The outstanding difference between Booker’s Marijuana Justice Act and the other bills is it’s big brother approach. While HR-420 and the STATES Act layout measures designed to simply take cannabis regulation out of the hands of the feds and put it into the hands of the states, Booker’s bill enlists the Federal government to play a role in the oversight of state cannabis programs and the doling out of funds to states depending on their social justice records. This federal oversight approach is expected to be unpopular among Republicans, greatly reducing its chances of passing through the Senate.

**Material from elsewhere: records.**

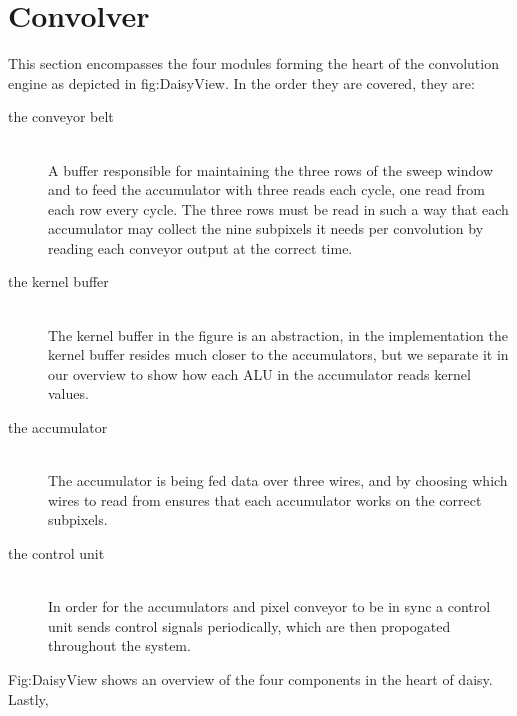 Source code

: \section{Convolver}
This section encompasses the four modules forming the heart of the convolution engine as depicted in fig:DaisyView. In the order they are covered, they are:
\begin{description}
    \item[the conveyor belt] \hfill\\ 
        A buffer responsible for maintaining the three rows of the sweep window and to feed the accumulator with three reads each cycle, one read from each row every cycle.
        The three rows must be read in such a way that each accumulator may collect the nine subpixels it needs per convolution by reading each conveyor output at the correct time.
    \item[the kernel buffer] \hfill\\
        The kernel buffer in the figure is an abstraction, in the implementation the kernel buffer resides much closer to the accumulators, but we separate it in our overview to show how each ALU in the accumulator reads kernel values.
    \item[the accumulator] \hfill\\
        The accumulator is being fed data over three wires, and by choosing which wires to read from ensures that each accumulator works on the correct subpixels.
    \item[the control unit] \hfill\\
        In order for the accumulators and pixel conveyor to be in sync a control unit sends control signals periodically, which are then propogated throughout the system.
\end{description}
Fig:DaisyView shows an overview of the four components in the heart of daisy. 
Lastly, 
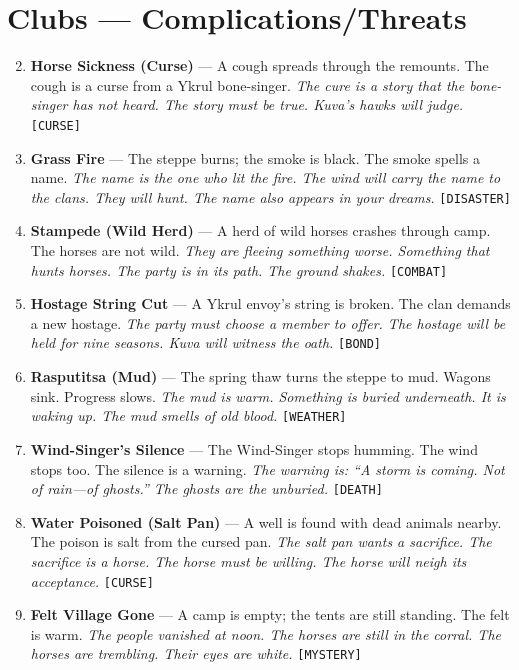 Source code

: \section*{Clubs --- Complications/Threats}
\label{sec:kuvani-complications}
\begin{enumerate}
\setcounter{enumi}{1}
\item \textbf{Horse Sickness (Curse)} --- A cough spreads through the remounts. The cough is a curse from a Ykrul bone-singer.
  \hfill \textit{The cure is a story that the bone-singer has not heard. The story must be true. Kuva's hawks will judge.} \texttt{[CURSE]}
\item \textbf{Grass Fire} --- The steppe burns; the smoke is black. The smoke spells a name.
  \hfill \textit{The name is the one who lit the fire. The wind will carry the name to the clans. They will hunt. The name also appears in your dreams.} \texttt{[DISASTER]}
\item \textbf{Stampede (Wild Herd)} --- A herd of wild horses crashes through camp. The horses are not wild.
  \hfill \textit{They are fleeing something worse. Something that hunts horses. The party is in its path. The ground shakes.} \texttt{[COMBAT]}
\item \textbf{Hostage String Cut} --- A Ykrul envoy's string is broken. The clan demands a new hostage.
  \hfill \textit{The party must choose a member to offer. The hostage will be held for nine seasons. Kuva will witness the oath.} \texttt{[BOND]}
\item \textbf{Rasputitsa (Mud)} --- The spring thaw turns the steppe to mud. Wagons sink. Progress slows.
  \hfill \textit{The mud is warm. Something is buried underneath. It is waking up. The mud smells of old blood.} \texttt{[WEATHER]}
\item \textbf{Wind-Singer's Silence} --- The Wind-Singer stops humming. The wind stops too. The silence is a warning.
  \hfill \textit{The warning is: ``A storm is coming. Not of rain---of ghosts.'' The ghosts are the unburied.} \texttt{[DEATH]}
\item \textbf{Water Poisoned (Salt Pan)} --- A well is found with dead animals nearby. The poison is salt from the cursed pan.
  \hfill \textit{The salt pan wants a sacrifice. The sacrifice is a horse. The horse must be willing. The horse will neigh its acceptance.} \texttt{[CURSE]}
\item \textbf{Felt Village Gone} --- A camp is empty; the tents are still standing. The felt is warm.
  \hfill \textit{The people vanished at noon. The horses are still in the corral. The horses are trembling. Their eyes are white.} \texttt{[MYSTERY]}

\end{enumerate}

California's Rep. Barbara Lee, the lead House sponsor of the Booker Bill, told fellow congressional members, "For those communities that have been economically and socially disenfranchised by over-criminalization and cyclical incarceration, this legislation provides funding to programs focused on youth development, citizen re-entry, job training, health education, and funding for community resources such as public libraries and community centers."
On separate tracks, House-originated bills for veterans' access to MMJ, clinical research funding, and cannabis banking reform may all be heading to the Senate in the second half of 2019. The SAFE Banking Act was the focus of a recent House hearing and seems to have bipartisan support.
“It remains difficult to say if the two trade groups—which both express support for the Booker, Wyden, and Gardner bills—will join forces to back a combined federal act, or to fight between themselves for lobbying pre-eminence,” says Covens.
According to Covens, early in 2017, the formation of a predecessor organization to CTF “exposed a deep rift between Levine and NCIA director/co-founder Aaron Smith.” Covens continues, “In 2016, Smith orchestrated Levine's ouster from the NCIA board, and Levine subsequently gathered support for the competing trade group from founders who included Scotts' Miracle-Gro, Privateer (who has withdrawn from both groups), Dixie, LiveWell, Native Roots, Tryke Industries, Keef Cola, and Medicine Man. New CTF members include Cresco Labs, Pax, FlowHub, IAnthus, Green Thumb Industries, and Vicente Sederberg.”
At NCIA, board members include executives from Harborside Health, EdenLabs, MJ Freeway, SPARC, Berkeley Patients Group, FlowKana, and several legacy law firms.
Although NCIA activities are mostly centered on California, both the CTF and NCIA see value in working to bolster efforts to legalize cannabis at the state level, as well, and have mentioned plans to become more active in lobbying to push state marijuana legislation over the goal line.